Differential quantitation of 2560 proteins in the yeast WT/nat3Δ proteome enables identification of NatB substrates and reveals overall increased phosphorylation levels. Panel (A), (C) and (D) display peptide and protein ¹⁵N/¹⁴N ratios (²log transformed) determined in both biological replicates. Data of the two biological replicates are plotted versus each other. In experiment 1 the ΔNat3 strain was labeled with ¹⁴N while WT incorporated the heavy ¹⁵N label. In experiment 2 the isotope labels were reversed. The dashed lines represent a 95% confidence interval indicating high reproducibility of ratio data between biological replicates [32]. The circles indicate the chosen arbitrary thresholds for diminished or elevated protein levels, which were set at a three-fold change. Panel (A) displays ¹⁵N/¹⁴N ratio data of N-acetylated peptides, red colored spots mark N-acetylated peptides displaying the NatB target sequence while the lighter red indicates peptides located outside the 95% confidence. Panel (B) displays ¹⁵N/¹⁴N ratio histograms. The upper histogram shows ratios for all detected N-acetylated peptides not containing the expected NatB substrate sequence. The lower plot illustrates the ratio distribution of N-acetylated peptides containing the expected NatB substrate sequence, namely a methionine at the ultimate and an aspartic acid, glutamic acid or an asparagine in the penultimate position. Individual ratios from the biological replicates were averaged. The insets show frequency plots of the amino acids in the first 5 positions of the N-terminus generated by Weblogo. Panel (C) displays protein ratios as determined from unmodified peptides, with in red again the observed NatB substrate proteins. (D) displays phosphopeptide ratios, irrespective of being NatB substrate or not.

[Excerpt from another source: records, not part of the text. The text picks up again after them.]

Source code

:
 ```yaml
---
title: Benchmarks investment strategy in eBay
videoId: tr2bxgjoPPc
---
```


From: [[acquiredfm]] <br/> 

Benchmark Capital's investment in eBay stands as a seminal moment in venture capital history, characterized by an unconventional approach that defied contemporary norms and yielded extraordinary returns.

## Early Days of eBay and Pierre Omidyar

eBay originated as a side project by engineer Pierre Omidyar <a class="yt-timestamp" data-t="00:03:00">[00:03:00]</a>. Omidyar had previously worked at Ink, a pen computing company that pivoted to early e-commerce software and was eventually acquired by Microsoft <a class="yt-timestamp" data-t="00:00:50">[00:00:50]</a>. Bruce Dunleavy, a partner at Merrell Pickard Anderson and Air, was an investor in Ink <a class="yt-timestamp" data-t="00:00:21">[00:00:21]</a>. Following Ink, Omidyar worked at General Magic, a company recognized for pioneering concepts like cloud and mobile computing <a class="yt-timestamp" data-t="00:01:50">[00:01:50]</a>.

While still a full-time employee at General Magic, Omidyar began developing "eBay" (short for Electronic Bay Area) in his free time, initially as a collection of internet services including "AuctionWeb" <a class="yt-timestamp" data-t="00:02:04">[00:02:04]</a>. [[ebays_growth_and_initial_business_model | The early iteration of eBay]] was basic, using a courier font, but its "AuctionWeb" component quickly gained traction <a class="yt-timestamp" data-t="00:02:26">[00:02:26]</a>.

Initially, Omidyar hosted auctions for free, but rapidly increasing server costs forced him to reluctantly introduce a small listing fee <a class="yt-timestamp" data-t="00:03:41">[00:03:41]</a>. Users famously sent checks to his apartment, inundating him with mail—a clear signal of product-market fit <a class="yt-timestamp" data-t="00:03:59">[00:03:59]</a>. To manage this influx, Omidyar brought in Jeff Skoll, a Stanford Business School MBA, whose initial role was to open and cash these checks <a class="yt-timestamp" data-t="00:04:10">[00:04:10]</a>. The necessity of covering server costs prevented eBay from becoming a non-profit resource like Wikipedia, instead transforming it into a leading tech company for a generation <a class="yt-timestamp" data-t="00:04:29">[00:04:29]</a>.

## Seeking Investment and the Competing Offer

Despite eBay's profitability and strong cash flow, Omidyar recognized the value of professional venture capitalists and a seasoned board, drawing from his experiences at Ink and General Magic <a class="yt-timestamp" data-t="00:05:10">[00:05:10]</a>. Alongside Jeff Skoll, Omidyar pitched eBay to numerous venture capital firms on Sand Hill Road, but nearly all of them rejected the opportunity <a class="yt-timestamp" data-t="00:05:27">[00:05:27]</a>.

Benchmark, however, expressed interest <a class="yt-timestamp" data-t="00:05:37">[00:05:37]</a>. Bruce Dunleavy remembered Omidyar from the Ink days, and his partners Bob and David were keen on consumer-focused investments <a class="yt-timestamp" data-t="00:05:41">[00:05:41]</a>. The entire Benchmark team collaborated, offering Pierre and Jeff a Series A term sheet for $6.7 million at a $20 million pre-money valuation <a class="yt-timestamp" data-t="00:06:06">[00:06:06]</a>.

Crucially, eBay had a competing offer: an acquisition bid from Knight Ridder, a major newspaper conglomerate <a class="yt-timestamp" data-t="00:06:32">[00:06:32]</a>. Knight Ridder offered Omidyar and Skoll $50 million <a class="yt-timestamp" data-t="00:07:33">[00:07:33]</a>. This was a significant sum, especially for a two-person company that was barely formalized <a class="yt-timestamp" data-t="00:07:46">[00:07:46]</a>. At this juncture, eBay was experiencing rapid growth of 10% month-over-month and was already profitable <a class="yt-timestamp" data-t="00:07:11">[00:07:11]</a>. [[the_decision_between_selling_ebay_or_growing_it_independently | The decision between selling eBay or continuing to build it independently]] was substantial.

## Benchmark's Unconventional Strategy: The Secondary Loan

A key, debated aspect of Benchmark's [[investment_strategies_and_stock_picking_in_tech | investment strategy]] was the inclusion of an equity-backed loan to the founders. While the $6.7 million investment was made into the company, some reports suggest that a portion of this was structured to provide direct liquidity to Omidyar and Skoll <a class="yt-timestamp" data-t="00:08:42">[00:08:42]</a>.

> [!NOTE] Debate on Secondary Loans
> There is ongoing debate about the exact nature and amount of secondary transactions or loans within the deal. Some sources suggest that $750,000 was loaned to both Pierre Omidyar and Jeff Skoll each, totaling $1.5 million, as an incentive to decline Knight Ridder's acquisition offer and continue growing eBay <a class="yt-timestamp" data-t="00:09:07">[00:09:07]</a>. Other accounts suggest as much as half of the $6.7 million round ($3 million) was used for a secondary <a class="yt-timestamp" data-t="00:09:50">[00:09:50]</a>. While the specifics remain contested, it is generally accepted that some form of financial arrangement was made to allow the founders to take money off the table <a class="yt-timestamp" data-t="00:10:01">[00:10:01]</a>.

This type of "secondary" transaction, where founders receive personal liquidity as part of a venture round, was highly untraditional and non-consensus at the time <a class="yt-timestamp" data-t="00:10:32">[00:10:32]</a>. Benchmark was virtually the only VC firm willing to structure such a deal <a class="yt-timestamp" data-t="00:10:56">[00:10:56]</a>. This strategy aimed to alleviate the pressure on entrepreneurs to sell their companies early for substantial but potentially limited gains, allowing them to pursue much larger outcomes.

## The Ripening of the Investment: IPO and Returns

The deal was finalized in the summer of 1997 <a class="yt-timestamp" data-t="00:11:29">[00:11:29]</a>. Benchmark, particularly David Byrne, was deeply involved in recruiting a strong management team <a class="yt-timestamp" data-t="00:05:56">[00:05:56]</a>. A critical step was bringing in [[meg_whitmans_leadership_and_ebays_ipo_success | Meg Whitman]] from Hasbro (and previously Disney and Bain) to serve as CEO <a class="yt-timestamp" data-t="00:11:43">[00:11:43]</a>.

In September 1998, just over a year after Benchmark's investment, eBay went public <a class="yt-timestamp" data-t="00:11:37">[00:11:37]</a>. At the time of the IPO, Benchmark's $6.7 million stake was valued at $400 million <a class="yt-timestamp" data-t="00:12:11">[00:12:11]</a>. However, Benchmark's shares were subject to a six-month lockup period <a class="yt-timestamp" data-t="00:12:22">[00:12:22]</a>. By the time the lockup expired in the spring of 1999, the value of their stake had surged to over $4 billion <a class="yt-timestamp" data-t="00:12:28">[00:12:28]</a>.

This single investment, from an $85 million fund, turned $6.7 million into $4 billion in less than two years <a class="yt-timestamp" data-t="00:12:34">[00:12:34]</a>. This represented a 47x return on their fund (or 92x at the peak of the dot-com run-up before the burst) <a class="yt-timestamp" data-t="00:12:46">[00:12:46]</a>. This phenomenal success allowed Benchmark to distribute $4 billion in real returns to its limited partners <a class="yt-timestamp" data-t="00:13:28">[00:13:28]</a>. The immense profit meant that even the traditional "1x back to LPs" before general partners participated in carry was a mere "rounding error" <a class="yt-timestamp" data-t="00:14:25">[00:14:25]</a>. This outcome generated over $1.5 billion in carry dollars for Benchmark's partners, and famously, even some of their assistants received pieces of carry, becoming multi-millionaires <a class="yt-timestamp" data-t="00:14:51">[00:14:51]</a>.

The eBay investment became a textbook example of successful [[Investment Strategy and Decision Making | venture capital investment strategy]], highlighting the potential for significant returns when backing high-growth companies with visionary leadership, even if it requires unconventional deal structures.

Profiling N-acetylation in yeast. A Venn diagram representation of the overlap between identified N-acetylated proteins carrying the N-acetylation on position 1 or 2, and protein variants detected to display N-acetylation on amino acid position 3 or higher. Sequence logos were calculated for peptides acetylated at position 1 and 2 from the predicted gene-start. For position 1, sequences were devided into peptides that matched the NatB consensus sequence and the rest which is most likely acetylated by other N-acetyltransferases such as NatC. Acetylation in position 2 was found to follow the consensus sequence of NatA. Frequency logos are displayed at the top in the blue frames. The frequency logo for proteins N-acetylated on a amino acid higher than 2 (from the predicted gene-start) are indicated below in the grey panel, revealing no particular consensus sequence for this latter category. Network analysis was performed on these latter protein variants and the three main protein clusters are indicated below the frequency logo. These protein variants were found to be preferentially involved in the proteasome, chaperone network and energy metabolism. Proteins detected to be N-acetylated either in position 1 or 2 and additionally at a position higher than 2 are indicated in blue in the protein clusters. All detected protein variants are given in Additional file 5.

Functional association of proteins increased in phosphorylation. Protein networks illustrating associations between up-regulated phosphoproteins. In the middle the total network is depicted, including a rough functional classification of the mapped proteins. Around this central network are depicted the three most prevalent nuclear protein clusters.